When it comes to themed aircraft, EVA Air wins for its colourful Hello Kitty jets that are designed to make flying fun and give passengers an experience to remember. Adorned with images of Hello Kitty and her friends, the planes are not the only feature cartoon fans can enjoy. At check-in, passengers receive Hello Kitty boarding passes and on-board, the cabin crew wears Hello Kitty uniform. The quirky flights are available on selected routes, including Taipei to Paris, Taipei to Singapore and Taipei to Chicago.
The flights are no longer available and after hosting a mid-flight dance by bikini-wearing beauty pageant contestants in 2011, Vietnamese no-frills airline VietJet Air was fined 20m dong (£611) by aviation authorities. The company said it wanted to capture a "holiday atmosphere" for its new flight route to Nha Trang. Nguyen Trong Thang, chief inspector of Vietnam's civil aviation body, said the carrier "had violated the local aviation regulations by organising unapproved show on a plane".
If you can't get enough of social media, KLM is the airline for you. The carrier's Meet & Seat service allows you to find out who will be on your flight, view other passengers' Facebook or LinkedIn and see where they are sitting. It's a fun way to find out about interesting people who will be on board. But for those who find it creepy, you can opt out of having your social media accounts linked with your flight bookings - phew!
Passengers who can't keep their hands off their travel companions will adore Air New Zealand's Economy SkyCouch, also known to some travellers as 'cuddle class'. The SkyCouch is a row of three seats that are like having your own couch on the plane. Passengers can create a flat, flexible space to use however they like and it even has an extension belt for when you want to lie down and armrests that disappear into the back of the seat.
Pokémon fans far and wide can fly in a themed jet with ANA on routes such as Tokyo to Frankfurt and Tokyo to Paris. The planes feature characters including Pikachu, Togepi, Mew and Snorlax, with in-flight treats ranging from juice served in Pokémon cups and flight attendants wearing colourful poké-aprons.
Can't decide where you want to fly? Eurowings offers mystery flights at a fixed price. The Blind Booking service allows you to choose a departure airport and what sort of trip you're in the mood for (gay-friendly, shopping and culture are some of the options). If there are locations you'd rather not visit, you can pay five euros per undesirable destination to exclude these from the selection. As soon as your booking is complete, you'll find out your destination.

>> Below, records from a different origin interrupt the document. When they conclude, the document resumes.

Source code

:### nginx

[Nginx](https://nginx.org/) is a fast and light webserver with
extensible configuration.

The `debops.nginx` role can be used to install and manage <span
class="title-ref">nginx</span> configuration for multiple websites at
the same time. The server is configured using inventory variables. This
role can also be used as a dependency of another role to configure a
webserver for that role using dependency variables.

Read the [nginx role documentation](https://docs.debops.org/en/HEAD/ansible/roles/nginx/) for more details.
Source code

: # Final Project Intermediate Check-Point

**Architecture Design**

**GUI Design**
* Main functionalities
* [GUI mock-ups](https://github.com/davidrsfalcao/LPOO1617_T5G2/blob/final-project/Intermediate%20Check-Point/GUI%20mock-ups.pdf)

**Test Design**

Low-cost airline WOW air is so supportive of LGBT rights and advancing support of the community in the US that it introduced a new aircraft name TF-GAY to its fleet in 2016. The carrier, known for its bright-purple planes, launched the new Airbus A330-300 to serve its Reykjavik to San Francisco route. WOW air's CEO Skuli Mogensen said: "Since day one, we’ve emphasised joy and friendliness in our services because we want everybody to feel welcome in the WOW family. And we think TF-GAY fits right in with our modern family concept."